Bec d'état - Rebecca Scott

Blog | Links | Archive
About | Resume | Advisor profile | Projects | Contact


~/RESTish services using HTTP verbs

10 March 2023

This post is heavily based on a great resource I found: Using HTTP Methods for RESTful Services. I wanted to reproduce it a bit and add/subtract my own thoughts.

If you’re a technical reader of this blog, you’re probably aware of the terms HTTP and REST. If you’re not a technical reader you can probably safely skip this one, I don’t talk about Buddhism or consulting even once. Here’s a brief explainer.

HTTP verbs, and REST ‘vs’ RPC

HTTP (Hypertext Transfer Protocol) is a layer of the networks that make up the internet, which is used to request and modify resources. Some HTTP verbs are GET, which is a request to a web server to get a resource, and POST, which is a way of submitting (or “posting”) data to a web server.

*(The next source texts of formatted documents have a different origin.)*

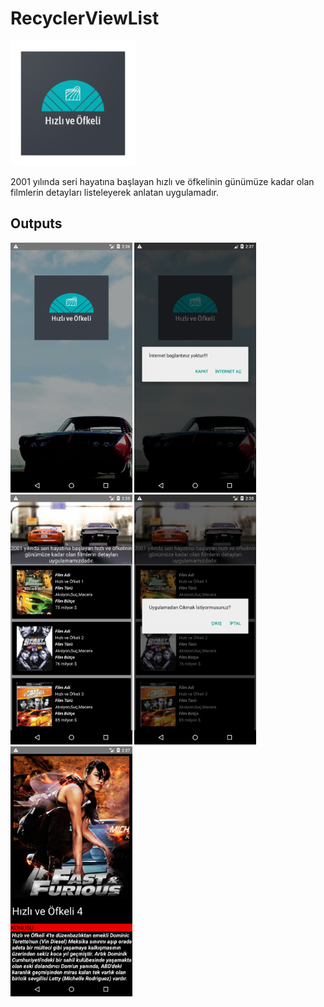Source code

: # RecyclerViewList

<p align="left">
  <img src="https://raw.githubusercontent.com/Yavuztmrrr/RecyclerViewList/main/images/laucnher.png" height="200" />
</p>

 2001 yılında seri hayatına başlayan hızlı ve öfkelinin günümüze kadar olan filmlerin detayları listeleyerek anlatan uygulamadır.

<h2 id="Outputs">Outputs</h2>
<p>
  <img height= "400"  src="https://raw.githubusercontent.com/Yavuztmrrr/RecyclerViewList/main/Screens/SplashActivity.png" alt="SS1" />
  <img height= "400"  src="https://raw.githubusercontent.com/Yavuztmrrr/RecyclerViewList/main/Screens/SplahsActivityNetwork.png" alt="SS2" />
  <img height= "400"  src="https://raw.githubusercontent.com/Yavuztmrrr/RecyclerViewList/main/Screens/ListAcivity.png" alt="SS3" />
  <img height= "400"  src="https://raw.githubusercontent.com/Yavuztmrrr/RecyclerViewList/main/Screens/ListActivityAlert.png" alt="SS4" />
  <img height= "400"  src="https://raw.githubusercontent.com/Yavuztmrrr/RecyclerViewList/main/Screens/DetayActivity.png" alt="SS4" />
</p>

REST (Representational State Transfer) is a style of software design that provides a framework around identifying and manipulating resources. Typically an architecture that is RESTful uses HTTP verbs against a web server, which does the work involved in getting or manipulating resources. Note that a RESTful architecture doesn’t depend on being implemented using HTTP—the same architecture could be used in any scenario where there is a service accepting instructions from a client where the types of instructions can be clearly deliniated and the results can be passed back in a way that the client can understand.

Each different HTTP verb (GET, POST, PUT, PATCH, and DELETE) is used differently under a RESTful architecture.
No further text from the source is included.